Dems, Bush prepare for battle over spending levels

Democrats have exceeded Bush’s $933 billion budget request by about $23 billion.

Democrats continued to push spending bills Wednesday in defiance of President Bush, who met with House Republicans who reiterated their pledge to sustain vetoes of fiscal 2008 appropriations bills that exceed his budget requests.

"I submitted a budget to the Congress that sets priorities -- no greater priority, by the way, than defending the homeland against attack. It's a budget that keeps taxes low so the economy continues to grow," Bush said after the meeting. "Now, there's an alternative budget that has been presented in the Congress by the Democrats, which will increase spending by a significant amount, in our view, and will require tax raises in order to get spending. We don't think that's right for the country."

Bush and his new choice for Office of Management and Budget director, former House Budget Chairman Jim Nussle, R-Iowa, are staring down Democrats in Congress over their decision to exceed his $933 billion budget request by about $23 billion.

Bush has signaled acceptance of some additions for veterans' health, but he has threatened to veto extra spending for homeland security, climate change, clean water programs, social services, education, housing and law enforcement.

House Majority Leader Steny Hoyer, D-Md., called the Republicans' White House meeting "a transparent attempt to score political points."

"Republicans lost control of Congress because they blindly followed the president's misguided budget policies that created $3 trillion of debt while failing to adequately invest in America's priorities," Hoyer said in a statement.

Democrats have taken particular relish in Tuesday's nomination of Nussle, who they will be tangling with later this year, arguing he helped to craft the "fiscally irresponsible" budgets of the past six years.

In recent weeks, the spending issue has overshadowed the war in Iraq.

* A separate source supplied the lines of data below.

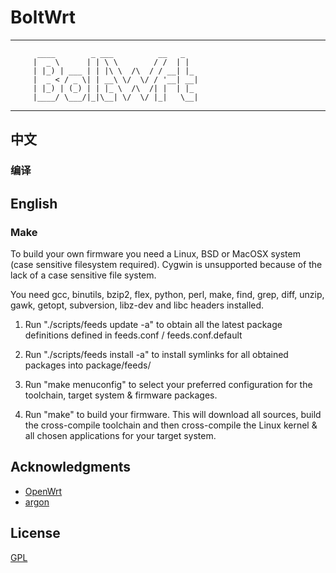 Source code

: # BoltWrt

 -----------------------------------------------------
          ____        _ ___          __   _   
         |  _ \      | | \ \        / /  | |  
         | |_) | ___ | | |\ \  /\  / / __| |_ 
         |  _ < / _ \| | __\ \/  \/ / '__| __|
         | |_) | (_) | | |_ \  /\  /| |  | |_ 
         |____/ \___/|_|\__| \/  \/ |_|   \__|
                                      
 -----------------------------------------------------

## 中文

### 编译

## English

### Make

To build your own firmware you need a Linux, BSD or MacOSX system (case
sensitive filesystem required). Cygwin is unsupported because of the lack
of a case sensitive file system.

You need gcc, binutils, bzip2, flex, python, perl, make, find, grep, diff,
unzip, gawk, getopt, subversion, libz-dev and libc headers installed.

1. Run "./scripts/feeds update -a" to obtain all the latest package definitions
defined in feeds.conf / feeds.conf.default

2. Run "./scripts/feeds install -a" to install symlinks for all obtained
packages into package/feeds/

3. Run "make menuconfig" to select your preferred configuration for the
toolchain, target system & firmware packages.

4. Run "make" to build your firmware. This will download all sources, build
the cross-compile toolchain and then cross-compile the Linux kernel & all
chosen applications for your target system.

## Acknowledgments

- [OpenWrt](https://github.com/openwrt/openwrt)
- [argon](https://github.com/jerrykuku/luci-theme-argon)

## License

[GPL](https://github.com/Morton-L/BoltWrt/blob/main/LICENSE)
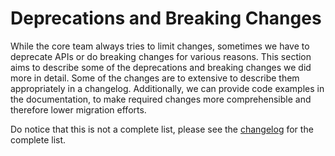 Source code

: # Deprecations and Breaking Changes

While the core team always tries to limit changes, sometimes we have to deprecate APIs or do breaking changes for various reasons.
This section aims to describe some of the deprecations and breaking changes we did more in detail. Some of the changes are to extensive to describe
them appropriately in a changelog. Additionally, we can provide code examples in the documentation, to make required changes more comprehensible and therefore
lower migration efforts.

Do notice that this is not a complete list, please see the [changelog](https://github.com/ReactiveX/rxjs/blob/master/CHANGELOG.md) for the complete list.
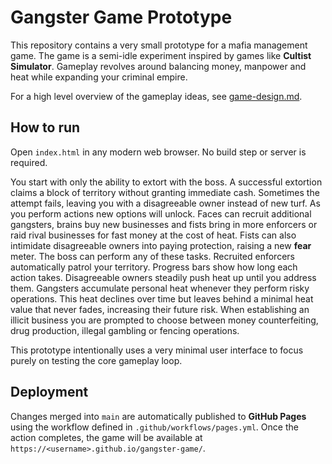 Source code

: # Gangster Game Prototype

This repository contains a very small prototype for a mafia management game. The game is a semi-idle experiment inspired by games like **Cultist Simulator**. Gameplay revolves around balancing money, manpower and heat while expanding your criminal empire.

For a high level overview of the gameplay ideas, see [game-design.md](game-design.md).

## How to run

Open `index.html` in any modern web browser. No build step or server is required.

You start with only the ability to extort with the boss. A successful extortion claims a block of territory without granting immediate cash. Sometimes the attempt fails, leaving you with a disagreeable owner instead of new turf. As you perform actions new options will unlock. Faces can recruit additional gangsters, brains buy new businesses and fists bring in more enforcers or raid rival businesses for fast money at the cost of heat. Fists can also intimidate disagreeable owners into paying protection, raising a new **fear** meter. The boss can perform any of these tasks. Recruited enforcers automatically patrol your territory. Progress bars show how long each action takes. Disagreeable owners steadily push heat up until you address them. Gangsters accumulate personal heat whenever they perform risky operations. This heat declines over time but leaves behind a minimal heat value that never fades, increasing their future risk.
When establishing an illicit business you are prompted to choose between money counterfeiting, drug production, illegal gambling or fencing operations.

This prototype intentionally uses a very minimal user interface to focus purely on testing the core gameplay loop.

## Deployment

Changes merged into `main` are automatically published to **GitHub Pages**
using the workflow defined in `.github/workflows/pages.yml`. Once the action
completes, the game will be available at
`https://<username>.github.io/gangster-game/`.
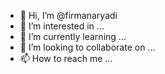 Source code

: - 👋 Hi, I’m @firmanaryadi
- 👀 I’m interested in ...
- 🌱 I’m currently learning ...
- 💞️ I’m looking to collaborate on ...
- 📫 How to reach me ...

<!---
firmanaryadi/firmanaryadi is a ✨ special ✨ repository because its `README.md` (this file) appears on your GitHub profile.
You can click the Preview link to take a look at your changes.
--->
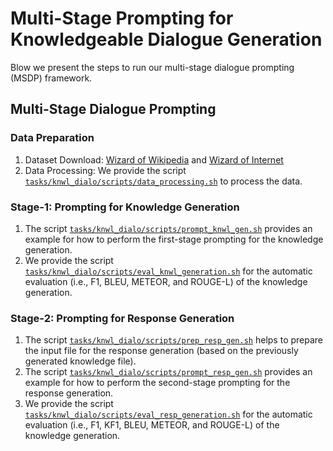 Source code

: 
# Multi-Stage Prompting for Knowledgeable Dialogue Generation

Blow we present the steps to run our multi-stage dialogue prompting (MSDP) framework.

## Multi-Stage Dialogue Prompting

### Data Preparation
1. Dataset Download: [Wizard of Wikipedia](https://parl.ai/projects/wizard_of_wikipedia/) and [Wizard of Internet](https://parl.ai/projects/sea/)
2. Data Processing: We provide the script [`tasks/knwl_dialo/scripts/data_processing.sh`](./scripts/data_processing.sh) to process the data.

### Stage-1: Prompting for Knowledge Generation
1. The script [`tasks/knwl_dialo/scripts/prompt_knwl_gen.sh`](./scripts/prompt_knwl_gen.sh) provides an example for how to perform the first-stage prompting for the knowledge generation.
2. We provide the script [`tasks/knwl_dialo/scripts/eval_knwl_generation.sh`](./scripts/eval_knwl_generation.sh) for the automatic evaluation (i.e., F1, BLEU, METEOR, and ROUGE-L) of the knowledge generation.

### Stage-2: Prompting for Response Generation
1. The script [`tasks/knwl_dialo/scripts/prep_resp_gen.sh`](./scripts/prep_resp_gen.sh) helps to prepare the input file for the response generation (based on the previously generated knowledge file).
2. The script [`tasks/knwl_dialo/scripts/prompt_resp_gen.sh`](./scripts/prompt_resp_gen.sh) provides an example for how to perform the second-stage prompting for the response generation.
3. We provide the script [`tasks/knwl_dialo/scripts/eval_resp_generation.sh`](./scripts/eval_resp_generation.sh) for the automatic evaluation (i.e., F1, KF1, BLEU, METEOR, and ROUGE-L) of the knowledge generation.
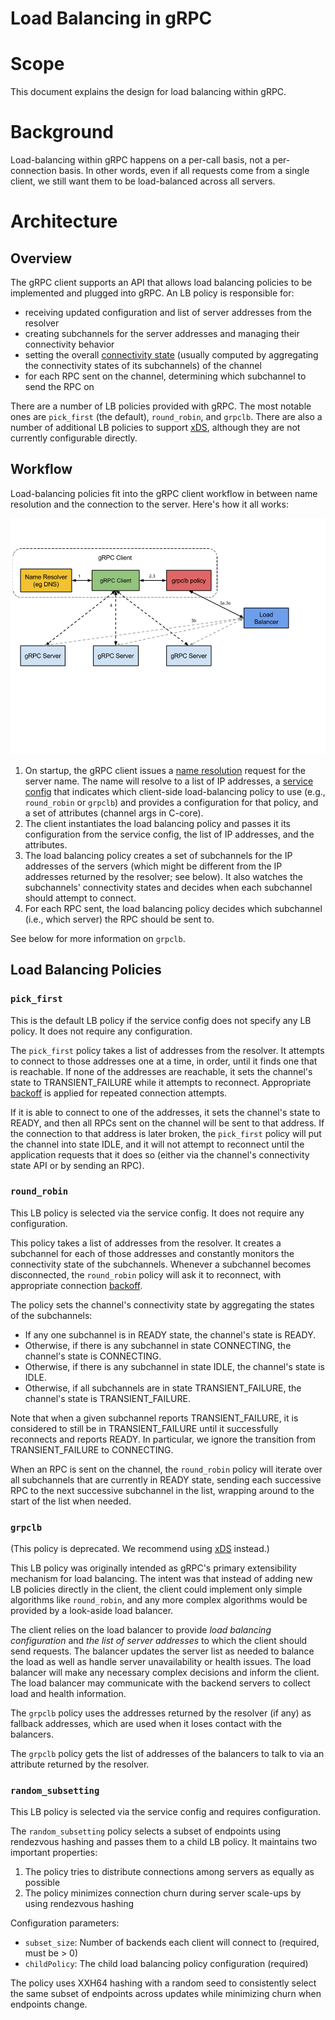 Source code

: Load Balancing in gRPC
======================

# Scope

This document explains the design for load balancing within gRPC.

# Background

Load-balancing within gRPC happens on a per-call basis, not a
per-connection basis.  In other words, even if all requests come from a
single client, we still want them to be load-balanced across all servers.

# Architecture

## Overview

The gRPC client supports an API that allows load balancing policies to
be implemented and plugged into gRPC.  An LB policy is responsible for:
- receiving updated configuration and list of server addresses from the
  resolver
- creating subchannels for the server addresses and managing their
  connectivity behavior
- setting the overall [connectivity state](connectivity-semantics-and-api.md)
  (usually computed by aggregating the connectivity states of its subchannels)
  of the channel
- for each RPC sent on the channel, determining which subchannel to send
  the RPC on

There are a number of LB policies provided with gRPC.  The most
notable ones are `pick_first` (the default), `round_robin`, and
`grpclb`.  There are also a number of additional LB policies to support
[xDS](grpc_xds_features.md), although they are not currently configurable
directly.

## Workflow

Load-balancing policies fit into the gRPC client workflow in between
name resolution and the connection to the server.  Here's how it all
works:

![image](images/load-balancing.png)

1. On startup, the gRPC client issues a [name resolution](naming.md) request
   for the server name.  The name will resolve to a list of IP addresses,
   a [service config](service_config.md) that indicates which client-side
   load-balancing policy to use (e.g., `round_robin` or `grpclb`) and
   provides a configuration for that policy, and a set of attributes
   (channel args in C-core).
2. The client instantiates the load balancing policy and passes it its
   configuration from the service config, the list of IP addresses, and
   the attributes.
3. The load balancing policy creates a set of subchannels for the IP
   addresses of the servers (which might be different from the IP
   addresses returned by the resolver; see below).  It also watches the
   subchannels' connectivity states and decides when each subchannel
   should attempt to connect.
4. For each RPC sent, the load balancing policy decides which
   subchannel (i.e., which server) the RPC should be sent to.

See below for more information on `grpclb`.

## Load Balancing Policies

### `pick_first`

This is the default LB policy if the service config does not specify any
LB policy.  It does not require any configuration.

The `pick_first` policy takes a list of addresses from the resolver.  It
attempts to connect to those addresses one at a time, in order, until it
finds one that is reachable.  If none of the addresses are reachable, it
sets the channel's state to TRANSIENT_FAILURE while it attempts to
reconnect.  Appropriate [backoff](connection-backoff.md) is applied for
repeated connection attempts.

If it is able to connect to one of the addresses, it sets the channel's
state to READY, and then all RPCs sent on the channel will be sent to
that address.  If the connection to that address is later broken,
the `pick_first` policy will put the channel into state IDLE, and it
will not attempt to reconnect until the application requests that it
does so (either via the channel's connectivity state API or by sending
an RPC).

### `round_robin`

This LB policy is selected via the service config.  It does not require
any configuration.

This policy takes a list of addresses from the resolver.  It creates a
subchannel for each of those addresses and constantly monitors the
connectivity state of the subchannels.  Whenever a subchannel becomes
disconnected, the `round_robin` policy will ask it to reconnect, with
appropriate connection [backoff](connection-backoff.md).

The policy sets the channel's connectivity state by aggregating the
states of the subchannels:
- If any one subchannel is in READY state, the channel's state is READY.
- Otherwise, if there is any subchannel in state CONNECTING, the channel's
  state is CONNECTING.
- Otherwise, if there is any subchannel in state IDLE, the channel's state is
  IDLE.
- Otherwise, if all subchannels are in state TRANSIENT_FAILURE, the channel's
  state is TRANSIENT_FAILURE.

Note that when a given subchannel reports TRANSIENT_FAILURE, it is
considered to still be in TRANSIENT_FAILURE until it successfully
reconnects and reports READY.  In particular, we ignore the transition
from TRANSIENT_FAILURE to CONNECTING.

When an RPC is sent on the channel, the `round_robin` policy will
iterate over all subchannels that are currently in READY state, sending
each successive RPC to the next successive subchannel in the list,
wrapping around to the start of the list when needed.

### `grpclb`

(This policy is deprecated.  We recommend using [xDS](grpc_xds_features.md)
instead.)

This LB policy was originally intended as gRPC's primary extensibility
mechanism for load balancing.  The intent was that instead of adding new
LB policies directly in the client, the client could implement only
simple algorithms like `round_robin`, and any more complex algorithms
would be provided by a look-aside load balancer.

The client relies on the load balancer to provide _load balancing
configuration_ and _the list of server addresses_ to which the client should
send requests. The balancer updates the server list as needed to balance
the load as well as handle server unavailability or health issues. The
load balancer will make any necessary complex decisions and inform the
client. The load balancer may communicate with the backend servers to
collect load and health information.

The `grpclb` policy uses the addresses returned by the resolver (if any)
as fallback addresses, which are used when it loses contact with the
balancers.

The `grpclb` policy gets the list of addresses of the balancers to talk to
via an attribute returned by the resolver.

### `random_subsetting`

This LB policy is selected via the service config and requires configuration.

The `random_subsetting` policy selects a subset of endpoints using rendezvous
hashing and passes them to a child LB policy. It maintains two important properties:

1. The policy tries to distribute connections among servers as equally as possible
2. The policy minimizes connection churn during server scale-ups by using
   rendezvous hashing

Configuration parameters:
- `subset_size`: Number of backends each client will connect to (required, must be > 0)
- `childPolicy`: The child load balancing policy configuration (required)

The policy uses XXH64 hashing with a random seed to consistently select the same
subset of endpoints across updates while minimizing churn when endpoints change.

But Democrats are promising another fight on that issue, as they will begin work next week on a $459.3 billion fiscal 2008 Defense spending bill.

Just as Iraq and domestic spending collided in the debate over the spring war supplemental, Bush and Nussle could find themselves negotiating with Democrats simultaneously on those issues this fall.

House Defense Appropriations Subcommittee Chairman John Murtha, D-Pa., plans to take up the measure in subcommittee next Thursday and is considering attaching similar strings to the U.S. involvement in Iraq that he has previously pushed.

That measure will be on the floor in July.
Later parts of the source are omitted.